▶ [Exercise instructions]
From the material below, retype exactly the lines that begin at the line with "это вот всё, душу нечистому продавать, а?" and end after the line with "not impacted by"; pictures stay out of the copy.
-=-=-=-=-
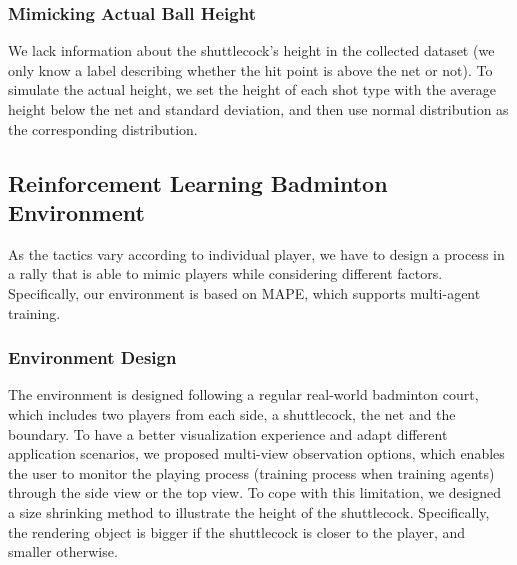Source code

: \documentclass[letterpaper]{article}
\begin{document}
\subsubsection{Mimicking Actual Ball Height}
We lack information about the shuttlecock's height in the collected dataset (we only know a label describing whether the hit point is above the net or not).
To simulate the actual height, we set the height of each shot type with the average height below the net and standard deviation, and then use normal distribution as the corresponding distribution.

\subsection{Reinforcement Learning Badminton Environment}
As the tactics vary according to individual player, we have to design a process in a rally that is able to mimic players while considering different factors.
Specifically, our environment is based on MAPE, which supports multi-agent training.

\subsubsection{Environment Design}
The environment is designed following a regular real-world badminton court, which includes two players from each side, a shuttlecock, the net and the boundary.
To have a better visualization experience and adapt different application scenarios, we proposed multi-view observation options, which enables the user to monitor the playing process (training process when training agents) through the side view or the top view.
To cope with this limitation, we designed a size shrinking method to illustrate the height of the shuttlecock.
Specifically, the rendering object is bigger if the shuttlecock is closer to the player, and smaller otherwise.
\end{document}
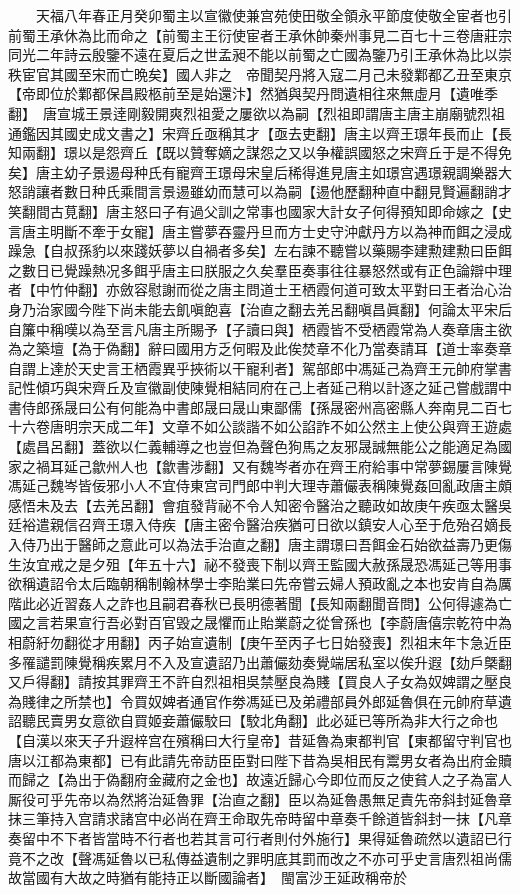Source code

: 　　天福八年春正月癸卯蜀主以宣徽使兼宫苑使田敬全領永平節度使敬全宦者也引前蜀王承休為比而命之【前蜀主王衍使宦者王承休帥秦州事見二百七十三卷唐莊宗同光二年詩云殷鑒不遠在夏后之世孟昶不能以前蜀之亡國為鑒乃引王承休為比以崇秩宦官其國至宋而亡晩矣】國人非之　帝聞契丹將入寇二月己未發鄴都乙丑至東京【帝即位於鄴都保昌殿柩前至是始還汴】然猶與契丹問遺相往來無虛月【遺唯季翻】　唐宣城王景逹剛毅開爽烈祖愛之屢欲以為嗣【烈祖即謂唐主唐主崩廟號烈祖通鑑因其國史成文書之】宋齊丘亟稱其才【亟去吏翻】唐主以齊王璟年長而止【長知兩翻】璟以是怨齊丘【既以贊奪嫡之謀怨之又以争權誤國怒之宋齊丘于是不得免矣】唐主幼子景逷母种氏有寵齊王璟母宋皇后稀得進見唐主如璟宫遇璟親調樂器大怒誚讓者數日种氏乘間言景逷雖幼而慧可以為嗣【逷他歷翻种直中翻見賢遍翻誚才笑翻間古莧翻】唐主怒曰子有過父訓之常事也國家大計女子何得預知即命嫁之【史言唐主明斷不牽于女寵】唐主嘗夢吞靈丹旦而方士史守沖獻丹方以為神而餌之浸成躁急【自叔孫豹以來踐妖夢以自禍者多矣】左右諫不聽嘗以藥賜李建勲建勲曰臣餌之數日已覺躁熱况多餌乎唐主曰朕服之久矣羣臣奏事往往暴怒然或有正色論辯中理者【中竹仲翻】亦斂容慰謝而從之唐主問道士王栖霞何道可致太平對曰王者治心治身乃治家國今陛下尚未能去飢嗔飽喜【治直之翻去羌呂翻嗔昌眞翻】何論太平宋后自簾中稱嘆以為至言凡唐主所賜予【子讀曰與】栖霞皆不受栖霞常為人奏章唐主欲為之築壇【為于偽翻】辭曰國用方乏何暇及此俟焚章不化乃當奏請耳【道士率奏章自謂上達於天史言王栖霞異乎挾術以干寵利者】駕部郎中馮延己為齊王元帥府掌書記性傾巧與宋齊丘及宣徽副使陳覺相結同府在己上者延己稍以計逐之延己嘗戲謂中書侍郎孫晟曰公有何能為中書郎晟曰晟山東鄙儒【孫晟密州高密縣人奔南見二百七十六卷唐明宗天成二年】文章不如公談諧不如公諂詐不如公然主上使公與齊王遊處【處昌呂翻】蓋欲以仁義輔導之也豈但為聲色狗馬之友邪晟誠無能公之能適足為國家之禍耳延己歙州人也【歙書涉翻】又有魏岑者亦在齊王府給事中常夢錫屢言陳覺馮延己魏岑皆佞邪小人不宜侍東宫司門郎中判大理寺蕭儼表稱陳覺姦回亂政唐主頗感悟未及去【去羌呂翻】會疽發背祕不令人知密令醫治之聽政如故庚午疾亟太醫吳廷裕遣親信召齊王璟入侍疾【唐主密令醫治疾猶可日欲以鎮安人心至于危殆召嫡長入侍乃出于醫師之意此可以為法手治直之翻】唐主謂璟曰吾餌金石始欲益壽乃更傷生汝宜戒之是夕殂【年五十六】祕不發喪下制以齊王監國大赦孫晟恐馮延己等用事欲稱遺詔令太后臨朝稱制翰林學士李貽業曰先帝嘗云婦人預政亂之本也安肯自為厲階此必近習姦人之詐也且嗣君春秋已長明德著聞【長知兩翻聞音問】公何得遽為亡國之言若果宣行吾必對百官毁之晟懼而止貽業蔚之從曾孫也【李蔚唐僖宗乾符中為相蔚紆勿翻從才用翻】丙子始宣遺制【庚午至丙子七日始發喪】烈祖末年卞急近臣多罹譴罰陳覺稱疾累月不入及宣遺詔乃出蕭儼劾奏覺端居私室以俟升遐【劾戶槩翻又戶得翻】請按其罪齊王不許自烈祖相吳禁壓良為賤【買良人子女為奴婢謂之壓良為賤律之所禁也】令買奴婢者通官作劵馮延已及弟禮部員外郎延魯俱在元帥府草遺詔聽民賣男女意欲自買姬妾蕭儼駮曰【駮北角翻】此必延已等所為非大行之命也【自漢以來天子升遐梓宫在殯稱曰大行皇帝】昔延魯為東都判官【東都留守判官也唐以江都為東都】已有此請先帝訪臣臣對曰陛下昔為吳相民有鬻男女者為出府金贖而歸之【為出于偽翻府金藏府之金也】故遠近歸心今即位而反之使貧人之子為富人厮役可乎先帝以為然將治延魯罪【治直之翻】臣以為延魯愚無足責先帝斜封延魯章抹三筆持入宫請求諸宫中必尚在齊王命取先帝時留中章奏千餘道皆斜封一抹【凡章奏留中不下者皆當時不行者也若其言可行者則付外施行】果得延魯疏然以遺詔已行竟不之改【聲馮延魯以已私傳益遺制之罪明底其罰而改之不亦可乎史言唐烈祖尚儒故當國有大故之時猶有能持正以斷國論者】　閩富沙王延政稱帝於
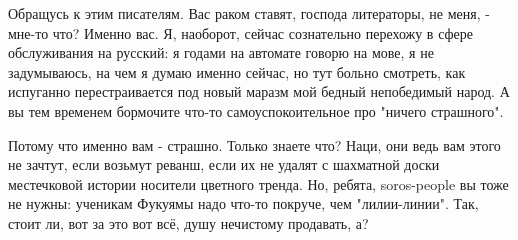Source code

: Обращусь к этим писателям. Вас раком ставят, господа литераторы, не меня, -
мне-то что? Именно вас. Я, наоборот, сейчас сознательно перехожу в сфере
обслуживания на русский: я годами на автомате говорю на мове, я не задумываюсь,
на чем я думаю именно сейчас, но тут больно смотреть, как испуганно
перестраивается под новый маразм мой бедный непобедимый народ. А вы тем
временем бормочите что-то самоуспокоительное про "ничего страшного". 

Потому что именно вам - страшно. Только знаете что? Наци, они ведь вам этого не
зачтут, если возьмут реванш, если их не удалят с шахматной доски местечковой
истории носители цветного тренда. Но, ребята, soros-people вы тоже не нужны:
ученикам Фукуямы надо что-то покруче, чем "лилии-линии". Так, стоит ли, вот за
это вот всё, душу нечистому продавать, а?

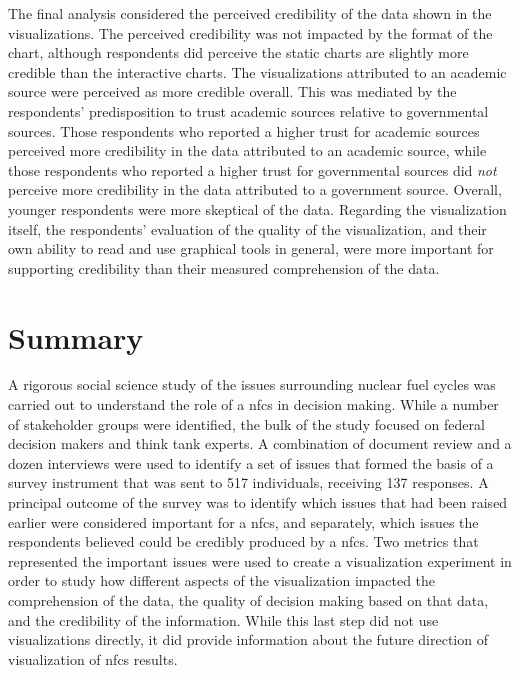 The final analysis considered the perceived credibility of the data shown in
the visualizations.  The perceived credibility was
not impacted by the format of the chart, although respondents did perceive the
static charts are slightly more credible than the interactive charts.  The
visualizations attributed to an academic source were perceived as more
credible overall.  This was mediated by the respondents' predisposition to
trust academic sources relative to governmental sources.  Those respondents
who reported a higher trust for academic sources perceived more credibility in
the data attributed to an academic source, while those respondents who
reported a higher trust for governmental sources did \emph{not} perceive more
credibility in the data attributed to a government source.  Overall, younger
respondents were more skeptical of the data.  Regarding the visualization
itself, the respondents' evaluation of the quality of the visualization, and
their own ability to read and use graphical tools in general, were more
important for supporting credibility than their measured comprehension of the
data.


\section{Summary}

A rigorous social science study of the issues surrounding nuclear fuel cycles
was carried out to understand the role of a \gls{nfcs} in decision making.
While a number of stakeholder groups were identified, the bulk of the study
focused on federal decision makers and think tank experts.  A combination of
document review and a dozen interviews were used to identify a set of issues
that formed the basis of a survey instrument that was sent to 517 individuals,
receiving 137 responses.  A principal outcome of the survey was to identify
which issues that had been raised earlier were considered important for a
\gls{nfcs}, and separately, which issues the respondents believed could be
credibly produced by a \gls{nfcs}.  Two metrics that represented the important
issues were used to create a visualization experiment in order to study how
different aspects of the visualization impacted the comprehension of the data,
the quality of decision making based on that data, and the credibility of the
information.  While this last step did not use \Cyclus visualizations
directly, it did provide information about the future direction of
visualization of \gls{nfcs} results.
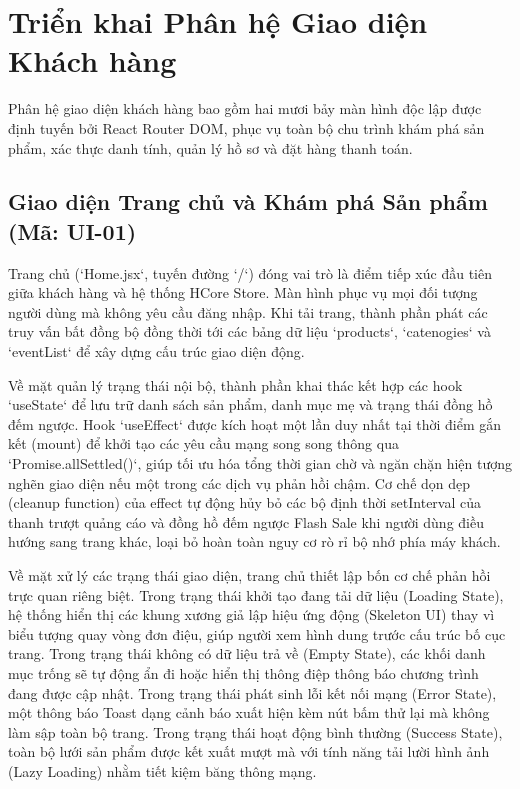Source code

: \section{Triển khai Phân hệ Giao diện Khách hàng}
Phân hệ giao diện khách hàng bao gồm hai mươi bảy màn hình độc lập được định tuyến bởi React Router DOM, phục vụ toàn bộ chu trình khám phá sản phẩm, xác thực danh tính, quản lý hồ sơ và đặt hàng thanh toán.

\subsection{Giao diện Trang chủ và Khám phá Sản phẩm (Mã: UI-01)}
Trang chủ (`Home.jsx`, tuyến đường `/`) đóng vai trò là điểm tiếp xúc đầu tiên giữa khách hàng và hệ thống HCore Store. Màn hình phục vụ mọi đối tượng người dùng mà không yêu cầu đăng nhập. Khi tải trang, thành phần phát các truy vấn bất đồng bộ đồng thời tới các bảng dữ liệu `products`, `catenogies` và `eventList` để xây dựng cấu trúc giao diện động.

Về mặt quản lý trạng thái nội bộ, thành phần khai thác kết hợp các hook `useState` để lưu trữ danh sách sản phẩm, danh mục mẹ và trạng thái đồng hồ đếm ngược. Hook `useEffect` được kích hoạt một lần duy nhất tại thời điểm gắn kết (mount) để khởi tạo các yêu cầu mạng song song thông qua `Promise.allSettled()`, giúp tối ưu hóa tổng thời gian chờ và ngăn chặn hiện tượng nghẽn giao diện nếu một trong các dịch vụ phản hồi chậm. Cơ chế dọn dẹp (cleanup function) của effect tự động hủy bỏ các bộ định thời setInterval của thanh trượt quảng cáo và đồng hồ đếm ngược Flash Sale khi người dùng điều hướng sang trang khác, loại bỏ hoàn toàn nguy cơ rò rỉ bộ nhớ phía máy khách.

Về mặt xử lý các trạng thái giao diện, trang chủ thiết lập bốn cơ chế phản hồi trực quan riêng biệt. Trong trạng thái khởi tạo đang tải dữ liệu (Loading State), hệ thống hiển thị các khung xương giả lập hiệu ứng động (Skeleton UI) thay vì biểu tượng quay vòng đơn điệu, giúp người xem hình dung trước cấu trúc bố cục trang. Trong trạng thái không có dữ liệu trả về (Empty State), các khối danh mục trống sẽ tự động ẩn đi hoặc hiển thị thông điệp thông báo chương trình đang được cập nhật. Trong trạng thái phát sinh lỗi kết nối mạng (Error State), một thông báo Toast dạng cảnh báo xuất hiện kèm nút bấm thử lại mà không làm sập toàn bộ trang. Trong trạng thái hoạt động bình thường (Success State), toàn bộ lưới sản phẩm được kết xuất mượt mà với tính năng tải lười hình ảnh (Lazy Loading) nhằm tiết kiệm băng thông mạng.

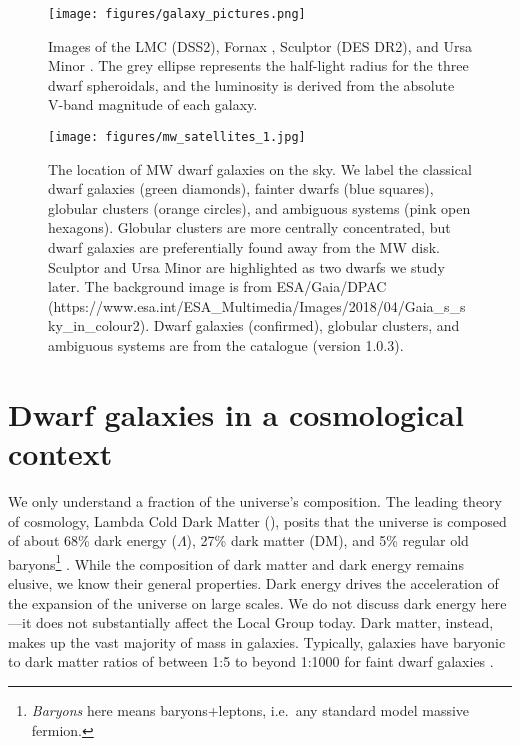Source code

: \begin{figure}
\centering
\texttt{[image: figures/galaxy\_pictures.png]}
\caption[Dwarf Galaxy Pictures]{Images of the LMC (DSS2), Fornax
\citep[DES DR2,][]{abbott+2021}, Sculptor (DES DR2), and Ursa Minor
\citep[UNWISE,][with \textit{Gaia} point sources
over-plotted]{lang2014, meisner+lang+schlegel2017, meisner+lang+schlegel2017a}.
The grey ellipse represents the half-light radius for the three dwarf
spheroidals, and the luminosity is derived from the absolute V-band
magnitude of each galaxy.}\label{fig:galaxy_images}
\end{figure}

\begin{figure}
\centering
\texttt{[image: figures/mw\_satellites\_1.jpg]}
\caption[Dwarf galaxies sky position]{The location of MW dwarf galaxies
on the sky. We label the classical dwarf galaxies (green diamonds),
fainter dwarfs (blue squares), globular clusters (orange circles), and
ambiguous systems (pink open hexagons). Globular clusters are more
centrally concentrated, but dwarf galaxies are preferentially found away
from the MW disk. Sculptor and Ursa Minor are highlighted as two dwarfs
we study later. The background image is from ESA/Gaia/DPAC
(https://www.esa.int/ESA\_Multimedia/Images/2018/04/Gaia\_s\_sky\_in\_colour2).
Dwarf galaxies (confirmed), globular clusters, and ambiguous systems are
from the \citet{pace2024} catalogue (version
1.0.3).}\label{fig:mw_satellite_system}
\end{figure}

\section{Dwarf galaxies in a cosmological
context}\label{dwarf-galaxies-in-a-cosmological-context}

We only understand a fraction of the universe's composition. The leading
theory of cosmology, Lambda Cold Dark Matter (\LCDM{}), posits that the
universe is composed of about 68\% dark energy (\(\Lambda\)), 27\% dark
matter (DM), and 5\% regular old baryons\footnote{\emph{Baryons} here
  means baryons+leptons, i.e.~any standard model massive fermion.}
\citep{planckcollaboration+2020}. While the composition of dark matter
and dark energy remains elusive, we know their general properties. Dark
energy drives the acceleration of the expansion of the universe on large
scales. We do not discuss dark energy here---it does not substantially
affect the Local Group today. Dark matter, instead, makes up the vast
majority of mass in galaxies. Typically, galaxies have baryonic to dark
matter ratios of between 1:5 to beyond 1:1000 for faint dwarf galaxies
\citep[e.g.,][]{hayashi+2023}.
-=-=-=-=-
▶ [Exercise response]
это вот всё, душу нечистому продавать, а?

 The final analysis considered the perceived credibility of the data shown in
the visualizations.  The perceived credibility was
not impacted by the format of the chart, although respondents did perceive the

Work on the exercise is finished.